(Collected data entries)
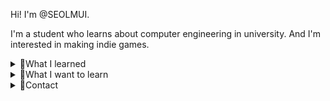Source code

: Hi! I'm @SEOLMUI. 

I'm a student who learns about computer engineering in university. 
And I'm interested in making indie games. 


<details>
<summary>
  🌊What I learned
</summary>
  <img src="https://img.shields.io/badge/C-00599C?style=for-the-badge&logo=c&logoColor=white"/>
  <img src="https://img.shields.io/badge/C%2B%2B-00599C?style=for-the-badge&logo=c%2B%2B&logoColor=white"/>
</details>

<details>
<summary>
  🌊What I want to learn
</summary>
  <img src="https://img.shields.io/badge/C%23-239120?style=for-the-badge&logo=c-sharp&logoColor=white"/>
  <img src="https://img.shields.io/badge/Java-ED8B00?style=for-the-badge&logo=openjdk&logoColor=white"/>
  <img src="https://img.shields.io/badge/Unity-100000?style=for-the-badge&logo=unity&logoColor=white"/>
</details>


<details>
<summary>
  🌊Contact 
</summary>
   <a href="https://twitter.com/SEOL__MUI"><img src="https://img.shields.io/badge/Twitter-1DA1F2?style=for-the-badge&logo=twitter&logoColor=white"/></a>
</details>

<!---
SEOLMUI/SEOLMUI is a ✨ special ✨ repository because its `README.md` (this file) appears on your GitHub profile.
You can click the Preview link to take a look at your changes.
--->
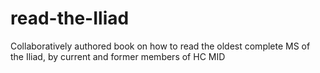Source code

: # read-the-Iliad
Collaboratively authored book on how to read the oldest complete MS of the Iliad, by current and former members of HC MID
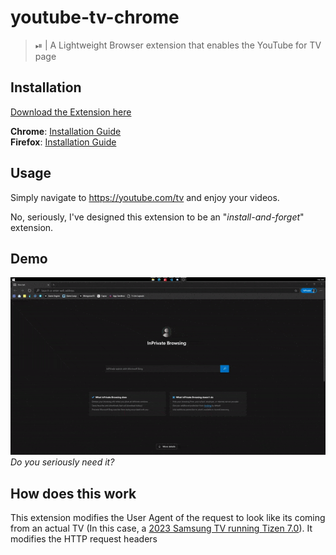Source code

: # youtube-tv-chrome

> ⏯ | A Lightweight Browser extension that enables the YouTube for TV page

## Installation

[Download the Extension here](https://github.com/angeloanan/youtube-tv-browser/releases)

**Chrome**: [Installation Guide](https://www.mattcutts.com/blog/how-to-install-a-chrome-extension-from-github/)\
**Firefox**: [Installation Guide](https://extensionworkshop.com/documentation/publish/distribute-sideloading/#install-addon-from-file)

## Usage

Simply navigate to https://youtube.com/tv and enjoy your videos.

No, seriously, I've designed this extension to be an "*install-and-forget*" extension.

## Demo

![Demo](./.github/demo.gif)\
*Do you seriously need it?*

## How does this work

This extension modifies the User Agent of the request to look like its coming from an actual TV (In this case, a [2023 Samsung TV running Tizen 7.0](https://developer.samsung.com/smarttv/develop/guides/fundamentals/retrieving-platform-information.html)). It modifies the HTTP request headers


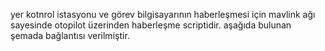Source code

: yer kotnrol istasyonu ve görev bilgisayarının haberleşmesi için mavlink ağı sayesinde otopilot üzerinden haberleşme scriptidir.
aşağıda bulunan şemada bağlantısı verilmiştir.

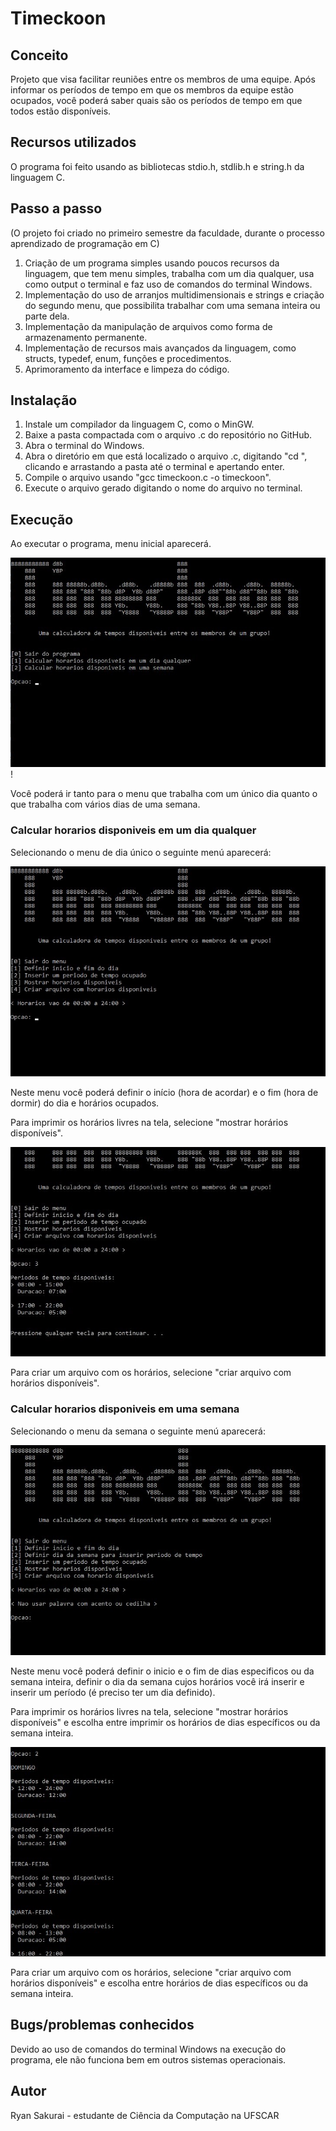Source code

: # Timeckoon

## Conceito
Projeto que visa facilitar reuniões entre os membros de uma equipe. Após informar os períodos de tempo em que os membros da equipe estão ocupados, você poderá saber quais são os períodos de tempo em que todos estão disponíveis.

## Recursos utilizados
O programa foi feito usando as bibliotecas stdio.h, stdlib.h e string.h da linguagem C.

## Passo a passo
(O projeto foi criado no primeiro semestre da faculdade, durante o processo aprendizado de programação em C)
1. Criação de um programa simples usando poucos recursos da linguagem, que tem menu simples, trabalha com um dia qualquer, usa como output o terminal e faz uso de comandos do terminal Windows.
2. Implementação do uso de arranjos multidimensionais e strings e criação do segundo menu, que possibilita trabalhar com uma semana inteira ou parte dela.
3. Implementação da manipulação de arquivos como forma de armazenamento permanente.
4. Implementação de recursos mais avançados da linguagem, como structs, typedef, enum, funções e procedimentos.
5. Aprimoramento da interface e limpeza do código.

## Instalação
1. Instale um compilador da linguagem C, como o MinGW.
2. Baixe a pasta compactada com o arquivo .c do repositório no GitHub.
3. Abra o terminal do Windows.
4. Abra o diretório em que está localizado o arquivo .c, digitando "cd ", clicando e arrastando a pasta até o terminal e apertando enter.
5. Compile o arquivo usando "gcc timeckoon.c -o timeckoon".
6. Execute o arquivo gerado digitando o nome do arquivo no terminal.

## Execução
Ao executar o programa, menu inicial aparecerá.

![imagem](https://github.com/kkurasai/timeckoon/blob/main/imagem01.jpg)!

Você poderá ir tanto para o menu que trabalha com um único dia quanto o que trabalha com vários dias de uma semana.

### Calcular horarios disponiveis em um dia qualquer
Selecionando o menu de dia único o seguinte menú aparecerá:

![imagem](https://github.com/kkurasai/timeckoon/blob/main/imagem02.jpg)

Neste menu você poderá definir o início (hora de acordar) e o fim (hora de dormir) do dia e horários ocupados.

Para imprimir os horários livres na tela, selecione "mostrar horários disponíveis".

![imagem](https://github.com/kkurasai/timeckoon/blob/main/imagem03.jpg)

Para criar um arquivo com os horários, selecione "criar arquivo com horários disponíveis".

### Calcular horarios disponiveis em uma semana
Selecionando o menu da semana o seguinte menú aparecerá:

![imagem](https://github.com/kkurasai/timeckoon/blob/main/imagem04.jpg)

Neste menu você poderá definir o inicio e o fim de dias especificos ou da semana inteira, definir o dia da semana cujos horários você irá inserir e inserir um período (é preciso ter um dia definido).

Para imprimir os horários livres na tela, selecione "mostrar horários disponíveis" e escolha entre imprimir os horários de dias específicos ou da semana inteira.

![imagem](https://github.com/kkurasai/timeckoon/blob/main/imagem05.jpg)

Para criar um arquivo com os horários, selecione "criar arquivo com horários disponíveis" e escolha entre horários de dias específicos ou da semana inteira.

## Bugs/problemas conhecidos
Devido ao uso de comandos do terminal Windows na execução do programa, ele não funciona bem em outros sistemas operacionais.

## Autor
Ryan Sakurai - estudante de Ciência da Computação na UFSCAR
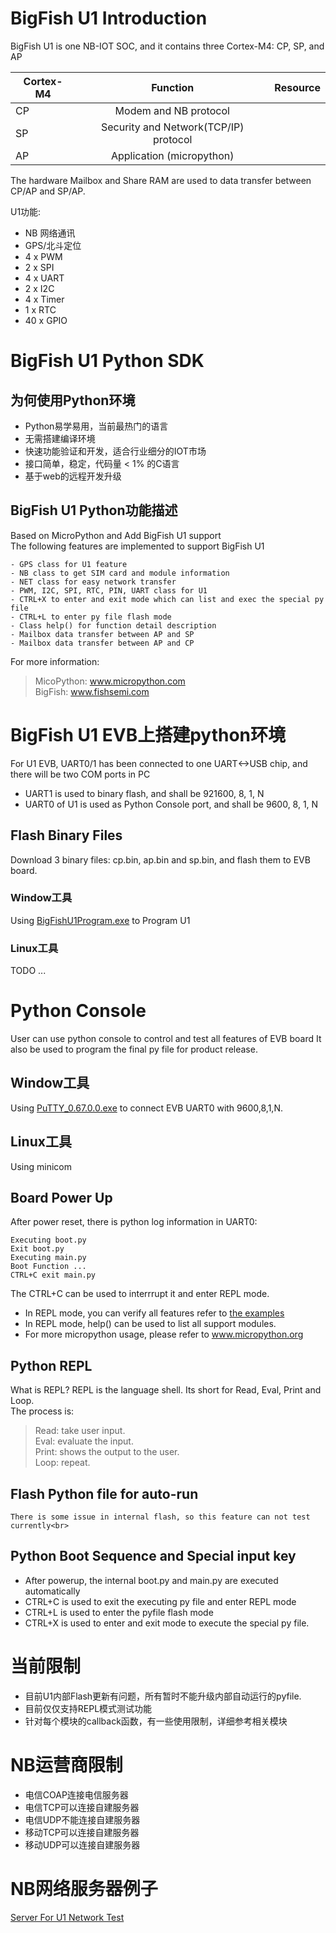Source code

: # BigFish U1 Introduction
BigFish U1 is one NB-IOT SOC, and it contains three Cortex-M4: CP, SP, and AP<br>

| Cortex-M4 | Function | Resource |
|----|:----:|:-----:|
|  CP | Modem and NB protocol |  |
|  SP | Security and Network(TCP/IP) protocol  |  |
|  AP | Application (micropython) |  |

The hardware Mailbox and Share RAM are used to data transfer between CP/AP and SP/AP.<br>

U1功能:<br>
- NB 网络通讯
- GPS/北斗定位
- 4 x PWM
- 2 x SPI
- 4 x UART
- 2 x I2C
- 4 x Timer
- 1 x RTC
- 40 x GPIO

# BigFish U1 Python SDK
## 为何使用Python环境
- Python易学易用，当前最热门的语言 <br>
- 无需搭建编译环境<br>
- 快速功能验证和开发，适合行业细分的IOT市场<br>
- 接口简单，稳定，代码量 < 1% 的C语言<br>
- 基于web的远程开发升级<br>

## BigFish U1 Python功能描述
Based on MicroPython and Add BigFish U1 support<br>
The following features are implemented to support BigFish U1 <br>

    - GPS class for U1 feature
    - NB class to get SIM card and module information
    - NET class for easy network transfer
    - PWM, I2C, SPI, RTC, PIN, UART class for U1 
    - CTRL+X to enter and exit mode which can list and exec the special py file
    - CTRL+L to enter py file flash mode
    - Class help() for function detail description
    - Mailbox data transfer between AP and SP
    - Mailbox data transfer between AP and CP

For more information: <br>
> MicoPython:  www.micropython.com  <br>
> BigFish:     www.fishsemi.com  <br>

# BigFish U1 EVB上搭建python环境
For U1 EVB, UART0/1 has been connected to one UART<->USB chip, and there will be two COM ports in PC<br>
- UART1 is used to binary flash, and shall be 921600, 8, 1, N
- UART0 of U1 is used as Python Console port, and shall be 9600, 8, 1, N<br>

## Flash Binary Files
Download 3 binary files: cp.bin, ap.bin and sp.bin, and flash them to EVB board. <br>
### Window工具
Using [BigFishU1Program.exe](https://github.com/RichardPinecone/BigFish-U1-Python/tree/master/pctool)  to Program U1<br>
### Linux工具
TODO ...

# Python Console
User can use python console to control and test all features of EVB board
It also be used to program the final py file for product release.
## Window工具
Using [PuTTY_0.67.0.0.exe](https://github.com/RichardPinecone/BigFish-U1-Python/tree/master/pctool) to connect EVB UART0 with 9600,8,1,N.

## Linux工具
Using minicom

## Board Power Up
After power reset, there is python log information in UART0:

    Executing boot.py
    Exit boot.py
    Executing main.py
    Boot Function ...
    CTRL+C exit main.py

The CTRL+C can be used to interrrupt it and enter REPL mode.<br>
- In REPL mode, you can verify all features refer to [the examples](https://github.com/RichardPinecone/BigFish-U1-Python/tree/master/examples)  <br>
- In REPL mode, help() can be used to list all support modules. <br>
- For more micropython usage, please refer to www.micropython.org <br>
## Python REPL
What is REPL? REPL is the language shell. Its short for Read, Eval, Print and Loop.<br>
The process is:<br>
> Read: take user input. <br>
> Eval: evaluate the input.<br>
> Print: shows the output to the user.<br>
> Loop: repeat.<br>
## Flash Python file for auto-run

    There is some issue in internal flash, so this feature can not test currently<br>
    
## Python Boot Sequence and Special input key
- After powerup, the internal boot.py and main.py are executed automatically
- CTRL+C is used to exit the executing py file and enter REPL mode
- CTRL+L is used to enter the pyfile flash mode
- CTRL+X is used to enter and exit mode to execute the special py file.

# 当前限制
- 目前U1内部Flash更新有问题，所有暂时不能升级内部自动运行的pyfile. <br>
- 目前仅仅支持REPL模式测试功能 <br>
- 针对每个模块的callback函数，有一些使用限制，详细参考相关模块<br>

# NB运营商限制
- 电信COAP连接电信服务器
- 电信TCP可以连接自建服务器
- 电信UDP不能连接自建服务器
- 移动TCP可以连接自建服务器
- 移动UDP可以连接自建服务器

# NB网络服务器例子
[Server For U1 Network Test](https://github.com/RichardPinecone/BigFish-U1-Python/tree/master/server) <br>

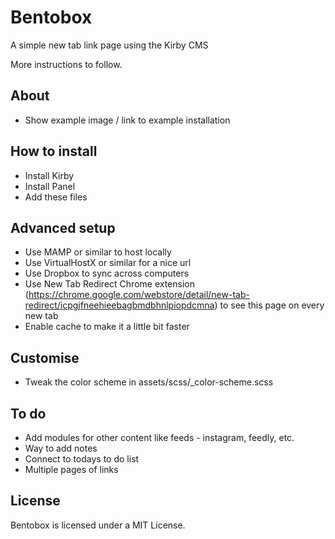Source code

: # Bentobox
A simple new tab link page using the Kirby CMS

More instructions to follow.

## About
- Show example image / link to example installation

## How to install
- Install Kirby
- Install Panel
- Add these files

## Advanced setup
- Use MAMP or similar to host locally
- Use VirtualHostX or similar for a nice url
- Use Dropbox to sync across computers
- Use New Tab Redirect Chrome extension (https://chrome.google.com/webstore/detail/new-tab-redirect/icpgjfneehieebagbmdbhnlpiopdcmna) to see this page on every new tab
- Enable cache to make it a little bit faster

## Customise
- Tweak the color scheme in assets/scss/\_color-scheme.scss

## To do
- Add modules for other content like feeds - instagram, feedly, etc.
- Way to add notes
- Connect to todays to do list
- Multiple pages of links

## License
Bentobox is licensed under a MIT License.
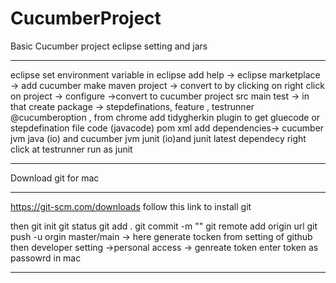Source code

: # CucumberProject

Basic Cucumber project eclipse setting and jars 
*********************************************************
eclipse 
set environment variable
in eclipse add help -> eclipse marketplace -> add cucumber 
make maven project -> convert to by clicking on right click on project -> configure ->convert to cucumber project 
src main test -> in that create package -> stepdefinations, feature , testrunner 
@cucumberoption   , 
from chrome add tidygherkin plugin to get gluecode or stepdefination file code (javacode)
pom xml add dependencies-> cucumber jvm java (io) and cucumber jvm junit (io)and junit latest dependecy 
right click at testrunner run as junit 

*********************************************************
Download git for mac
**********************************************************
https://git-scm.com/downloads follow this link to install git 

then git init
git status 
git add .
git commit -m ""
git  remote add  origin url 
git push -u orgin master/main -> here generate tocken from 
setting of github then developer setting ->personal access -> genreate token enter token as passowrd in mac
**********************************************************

[EXERCISE OBJECTIVE]
From the line holding "1. Instale um" to the line holding "5. Compile o", inclusive, restate each line above exactly as written.

[RESPONSE BELOW]
1. Instale um compilador da linguagem C, como o MinGW.
2. Baixe a pasta compactada com o arquivo .c do repositório no GitHub.
3. Abra o terminal do Windows.
4. Abra o diretório em que está localizado o arquivo .c, digitando "cd ", clicando e arrastando a pasta até o terminal e apertando enter.
5. Compile o arquivo usando "gcc timeckoon.c -o timeckoon".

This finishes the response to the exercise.